Ces derniers jours, des rumeurs circulent à Berne sur l’acquisition idéale qui ferait saliver les pilotes: le Lockheed Martin F-35 américain, successeur naturel du F/A-18. Si les opposants veulent vraiment, comme ils le disent, priver l’armée d’un «beau joujou», alors le Gripen est idéal.

La Suisse devra de toute manière, tôt ou tard, racheter un avion. Le peuple a dit plusieurs fois dans les urnes qu’il tient à pérenniser une armée et une industrie de l’armement. La défense aérienne fait partie de la panoplie. Il faudra donc remplacer, tôt ou tard les F-5 Tiger achetés en 1965, bientôt bons pour la casse.

Un achat du jet suédois nous dispensera de devoir recommencer une procédure d’achat qui aboutirait dans cinq ou dix ans à proposer un appareil plus performant et peut-être plus coûteux. L’alternative pour les opposants est donc celle-ci: avaler la pilule tout de suite ou prendre le risque de devoir avaler tout le pilulier plus tard.

On peut comprendre que beaucoup aient envie de dire non. Une communication désastreuse, un ministre de la Défense qui accumule les gaffes, les contre-vérités et les blagues douteuses.Un projet donné pour mort en 2012 et qui n’a été ressuscité que par l’acharnement de la majorité bourgeoise du Parlement. Et puis ce climat politique orageux de l’après-9 février, avec cette «autre Suisse», celle des villes, celle qui a voté non et qui brûle d’envie d’infliger un camouflet à l’UDC.

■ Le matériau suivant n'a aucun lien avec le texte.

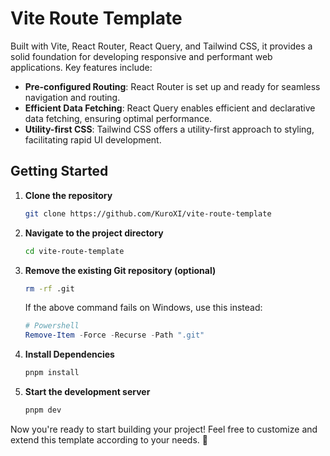 # Vite Route Template

Built with Vite, React Router, React Query, and Tailwind CSS, it provides a solid foundation for developing responsive and performant web applications. Key features include:

- **Pre-configured Routing**: React Router is set up and ready for seamless navigation and routing.
- **Efficient Data Fetching**: React Query enables efficient and declarative data fetching, ensuring optimal performance.
- **Utility-first CSS**: Tailwind CSS offers a utility-first approach to styling, facilitating rapid UI development.

## Getting Started

1. **Clone the repository**

    ```bash
    git clone https://github.com/KuroXI/vite-route-template
    ```

2. **Navigate to the project directory**
  
    ```bash
    cd vite-route-template
    ```

3. **Remove the existing Git repository (optional)**

    ```bash
    rm -rf .git
    ```

    If the above command fails on Windows, use this instead:

    ```powershell
    # Powershell
    Remove-Item -Force -Recurse -Path ".git"
    ```

4. **Install Dependencies**

    ```bash
    pnpm install
    ```

5. **Start the development server**

    ```bash
    pnpm dev
    ```

Now you're ready to start building your project! Feel free to customize and extend this template according to your needs. 🚀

On comprend aussi les doutes de certains face à l’urgence d’instaurer une police aérienne permanente (à laquelle le Gripen serait indispensable). La défense nocturne du ciel suisse, c’est l’Arlésienne de notre politique de sécurité.

Après avoir mis en place le système de radars FLORAKO en 2003, les autorités suisses ont laissé moisir le dossier pendant dix ans. «L’urgence» ne peut-elle pas attendre quelques années supplémentaires? Pendant ce temps-là nos 32 F/A-18 Hornet resteront parfaitement fonctionnels.

Bref, il y aurait de bonnes raisons de dire non. Mais comme l’expliquait récemment une épouse avisée, dire toujours non aux envies de son conjoint n’est pas la meilleure politique. Imaginez un époux en pleine crise de la quarantaine qui veut se payer une moto. On peut se braquer et prendre le risque d’une crise ouverte durable. Mieux vaut, de manière plus intelligente, dire oui  et intriguer habilement pour qu’il achète le modèle le moins coûteux, le moins rapide et le moins tape-à-l’œil.

Achetons ce Gripen et qu’on n’en parle plus.